In the shimmering distance a swirl of dust begins to rise. As the apparition twists into a full-blown dust devil, Metzger jerks his truck into gear and charges off across the sun-baked dry lake bed.

This isn't just any truck, however. It's festooned with and crammed full of $80,000 of the Desert Research Institute's best meteorological equipment.

Suspended on a 25-foot boom jutting out in front of the truck are instruments that measure air pressure, wind speed, air temperature, precise geographical location and the relative density of dust in the air.

Like an armor-clad lancer charging a ghostly dragon, Metzger races toward the dust devil until the boom pierces the undulating wall.

In that wall is where the dust is and it's the dust in the devil that the graduate research assistant is studying.

The instruments take their measurements and relay them into a laptop computer sitting on the seat beside Metzger. When the dust devil dissipates, he drives back to his base next to U.S. 95, downloads the data and puts a new filter in the dust-collecting vacuum. He'll analyze the contents of the filters later.

Metzger became interested in dust devils while doing research on the Nevada Test Site. He was studying how much "nasty dust" the wind might be blowing off the old nuclear testing range.

While a portable wind tunnel failed to stir up much of anything, Metzger noticed that dust devils would sweep by kicking up all kinds of material.

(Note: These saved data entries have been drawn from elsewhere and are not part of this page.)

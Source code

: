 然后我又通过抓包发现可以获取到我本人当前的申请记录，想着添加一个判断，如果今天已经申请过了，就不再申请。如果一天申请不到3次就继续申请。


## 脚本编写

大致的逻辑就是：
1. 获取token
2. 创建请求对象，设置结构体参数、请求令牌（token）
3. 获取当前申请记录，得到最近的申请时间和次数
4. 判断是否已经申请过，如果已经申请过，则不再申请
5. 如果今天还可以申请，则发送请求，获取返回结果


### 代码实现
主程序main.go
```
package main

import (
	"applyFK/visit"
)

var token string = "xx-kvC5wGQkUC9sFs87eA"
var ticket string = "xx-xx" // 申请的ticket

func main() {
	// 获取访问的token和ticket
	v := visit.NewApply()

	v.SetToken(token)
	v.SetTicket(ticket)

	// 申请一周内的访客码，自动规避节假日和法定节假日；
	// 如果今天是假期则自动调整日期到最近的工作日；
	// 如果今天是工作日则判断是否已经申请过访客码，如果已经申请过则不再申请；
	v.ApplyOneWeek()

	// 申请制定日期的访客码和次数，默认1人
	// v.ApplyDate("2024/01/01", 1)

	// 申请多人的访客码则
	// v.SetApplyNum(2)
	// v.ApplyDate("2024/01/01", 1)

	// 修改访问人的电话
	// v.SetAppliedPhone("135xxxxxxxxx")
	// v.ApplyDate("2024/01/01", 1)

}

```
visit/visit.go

So he proposed his current experiment. "I want to find out how much dust it moves," he said. It will be months before his data is analyzed, but Metzger said he's already sure of a few things:

"Dust devils happen more often than we thought, in more places than we thought and they pump a lot of dust in the air." That dust can have a lot of effects on human beings - none of them good. For one thing, he said, a lot of this dust is made of salts distilled from the water of the long-gone lake. "And salts," he said, "dissolve when they hit a moist surface, like your lungs." Other dust, meanwhile is made up of "chunky bits of rock," which aren't good for the lungs either.

In addition, dust is a critical ingredient in the formation of smog and it plays a part in the greater picture of global warming. "The global climate change discussion needs to know the sources of dust," he said. There hasn't been any research on the dust devils, however, since the 1960s, Metzger said, and nothing with the kind of instrumentation he's assembled.

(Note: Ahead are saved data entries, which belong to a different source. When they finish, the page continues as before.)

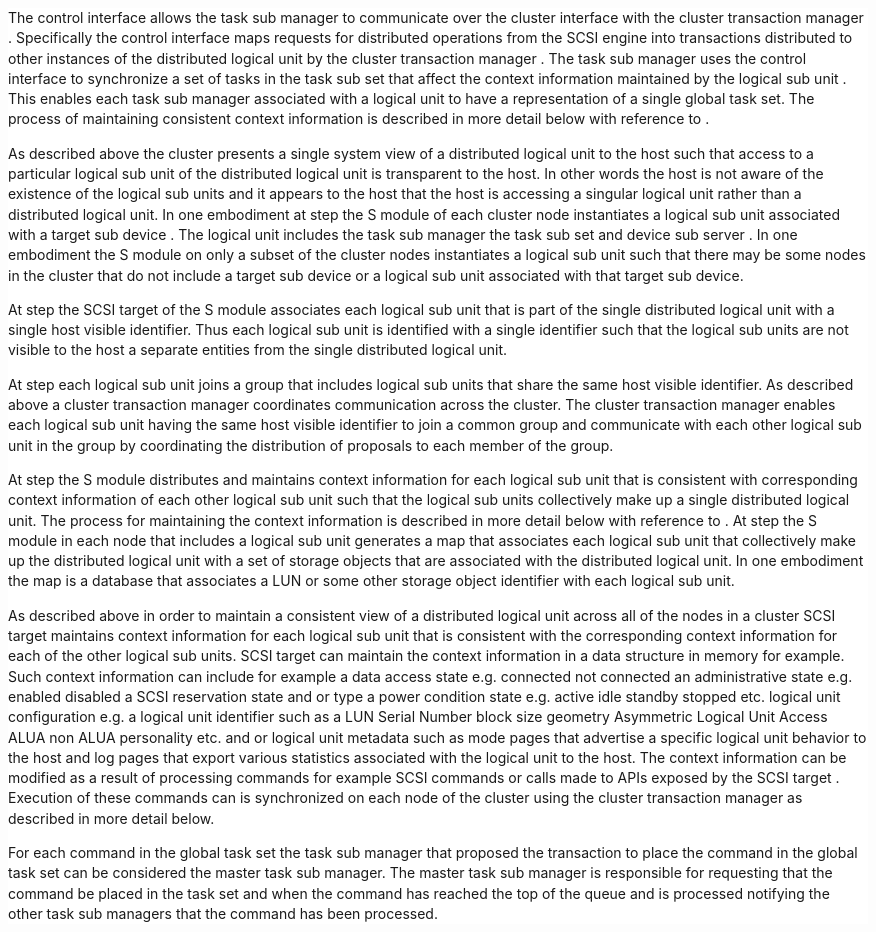 The control interface allows the task sub manager to communicate over the cluster interface with the cluster transaction manager . Specifically the control interface maps requests for distributed operations from the SCSI engine into transactions distributed to other instances of the distributed logical unit by the cluster transaction manager . The task sub manager uses the control interface to synchronize a set of tasks in the task sub set that affect the context information maintained by the logical sub unit . This enables each task sub manager associated with a logical unit to have a representation of a single global task set. The process of maintaining consistent context information is described in more detail below with reference to .

As described above the cluster presents a single system view of a distributed logical unit to the host such that access to a particular logical sub unit of the distributed logical unit is transparent to the host. In other words the host is not aware of the existence of the logical sub units and it appears to the host that the host is accessing a singular logical unit rather than a distributed logical unit. In one embodiment at step the S module of each cluster node instantiates a logical sub unit associated with a target sub device . The logical unit includes the task sub manager the task sub set and device sub server . In one embodiment the S module on only a subset of the cluster nodes instantiates a logical sub unit such that there may be some nodes in the cluster that do not include a target sub device or a logical sub unit associated with that target sub device.

At step the SCSI target of the S module associates each logical sub unit that is part of the single distributed logical unit with a single host visible identifier. Thus each logical sub unit is identified with a single identifier such that the logical sub units are not visible to the host a separate entities from the single distributed logical unit.

At step each logical sub unit joins a group that includes logical sub units that share the same host visible identifier. As described above a cluster transaction manager coordinates communication across the cluster. The cluster transaction manager enables each logical sub unit having the same host visible identifier to join a common group and communicate with each other logical sub unit in the group by coordinating the distribution of proposals to each member of the group.

At step the S module distributes and maintains context information for each logical sub unit that is consistent with corresponding context information of each other logical sub unit such that the logical sub units collectively make up a single distributed logical unit. The process for maintaining the context information is described in more detail below with reference to . At step the S module in each node that includes a logical sub unit generates a map that associates each logical sub unit that collectively make up the distributed logical unit with a set of storage objects that are associated with the distributed logical unit. In one embodiment the map is a database that associates a LUN or some other storage object identifier with each logical sub unit.

As described above in order to maintain a consistent view of a distributed logical unit across all of the nodes in a cluster SCSI target maintains context information for each logical sub unit that is consistent with the corresponding context information for each of the other logical sub units. SCSI target can maintain the context information in a data structure in memory for example. Such context information can include for example a data access state e.g. connected not connected an administrative state e.g. enabled disabled a SCSI reservation state and or type a power condition state e.g. active idle standby stopped etc. logical unit configuration e.g. a logical unit identifier such as a LUN Serial Number block size geometry Asymmetric Logical Unit Access ALUA non ALUA personality etc. and or logical unit metadata such as mode pages that advertise a specific logical unit behavior to the host and log pages that export various statistics associated with the logical unit to the host. The context information can be modified as a result of processing commands for example SCSI commands or calls made to APIs exposed by the SCSI target . Execution of these commands can is synchronized on each node of the cluster using the cluster transaction manager as described in more detail below.

For each command in the global task set the task sub manager that proposed the transaction to place the command in the global task set can be considered the master task sub manager. The master task sub manager is responsible for requesting that the command be placed in the task set and when the command has reached the top of the queue and is processed notifying the other task sub managers that the command has been processed.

On a tour of his scientific gadgetry, Metzger speaks of 3-D sonic anemometers and differential GPS locators. But a close inspection of the apparatus supporting the sensitive and valuable instruments reveals that it's held together with hose clamps and duct tape.

This, Metzger says, should be no surprise. "Without gray tape," he deadpans, "science itself would be impossible." One thing that's clear, though: Metzger is having a great time out here on this Godforsaken dry lake.